Update about the October 4th outage

Gotta love how painfully vague this is. Sounds like a PR piece for investors, not an engineering blog piece.

johnduhart · 4 years ago

I think you need to re-adjust your expectations, it's not reasonable to have a fully fleshed out RCA blog post available within hours of incident resolution. Most other cloud providers take a few days for theirs.

padolsey · 4 years ago

I mean, not an RCA per se, but info more akin to cloudflare's blog post would be v welcome IMHO: https://blog.cloudflare.com/october-2021-facebook-outage/

tinus_hn · 4 years ago

It’s not reasonable to demand any details at all, it’s nice of them to notify people of what went wrong but it really is none of our business.

ajkjk · 4 years ago

Disagree -- it's here to establish something that a lot of people have been speculating about, which is whether it's hacking-related. It doesn't say much because its purpose is to deliver a single bit of information: { hacking: boolean }

yuliyp · 4 years ago

It's less vague than you realize. It points out that the problem was within Facebook's network between its datacenters. This not only suggests it's related to express backbone, but also suggests that the DNS BGP withdrawal which Cloudflare observed was not the primary issue.

It's not a full root cause analysis, to be sure, and leaves many open questions, but I definitely wouldn't describe it as painfully vague.

EricE · 4 years ago

A point of distinction - there is no "DNS BGP withdrawl".

DNS is related to BGP only that without the right BGP routes in the routers, no packets can get to the facebook networks and thus the facbook DNS servers.

That their DNS servers were taken out was a side affect of the root issue - they withdrew all the routes to their networks from the rest of the Internet.

Not picking on you - but there has been a lot of confusion around DNS that is mostly a red herring and people should just drop it from the conversation. Everything on facebook networks disappeared, not just DNS. The main issue is they effectively took a pair of scissors to every one of their internet connections - d'oh!

paxys · 4 years ago

RCAs take time. It's best to issue vague statements during and right after an incident rather than make guesses.

KronisLV · 4 years ago

> It's best to issue vague statements during and right after an incident rather than make guesses.
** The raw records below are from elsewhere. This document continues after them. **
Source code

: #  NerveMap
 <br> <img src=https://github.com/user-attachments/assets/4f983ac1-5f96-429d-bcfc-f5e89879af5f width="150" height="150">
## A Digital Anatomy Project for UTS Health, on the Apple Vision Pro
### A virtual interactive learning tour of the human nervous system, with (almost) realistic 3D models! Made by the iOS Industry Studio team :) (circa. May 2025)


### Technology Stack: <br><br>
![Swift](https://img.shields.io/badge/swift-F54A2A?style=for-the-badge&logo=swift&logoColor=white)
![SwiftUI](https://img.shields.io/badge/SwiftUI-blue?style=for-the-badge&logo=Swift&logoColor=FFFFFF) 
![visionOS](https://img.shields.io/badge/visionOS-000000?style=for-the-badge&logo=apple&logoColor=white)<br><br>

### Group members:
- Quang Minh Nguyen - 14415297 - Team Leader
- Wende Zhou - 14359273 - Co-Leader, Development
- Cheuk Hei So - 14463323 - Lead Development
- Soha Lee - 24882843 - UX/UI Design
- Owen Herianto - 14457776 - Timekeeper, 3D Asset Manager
Why? Why couldn't you just post that the RCA is still ongoing and that proper updates will follow? Otherwise all you get is meaningless fluff.

rplnt · 4 years ago

Not worth clicking really, everything is in the url.

Deleted Comment

vmception · 4 years ago

Its important for many stakeholders to understand it wasn’t a hack/exploit or malicious third party or malicious insider

Its much better for some random committee in Congress to debate antitrust forever, instead of bigger committees and agencies debating national security threats

bawolff · 4 years ago

It clearly is a PR piece for investors and customers. And that's ok, not everything is an eng blog.

retSava · 4 years ago

Pointing out that this is published under _engineering_.fb.com.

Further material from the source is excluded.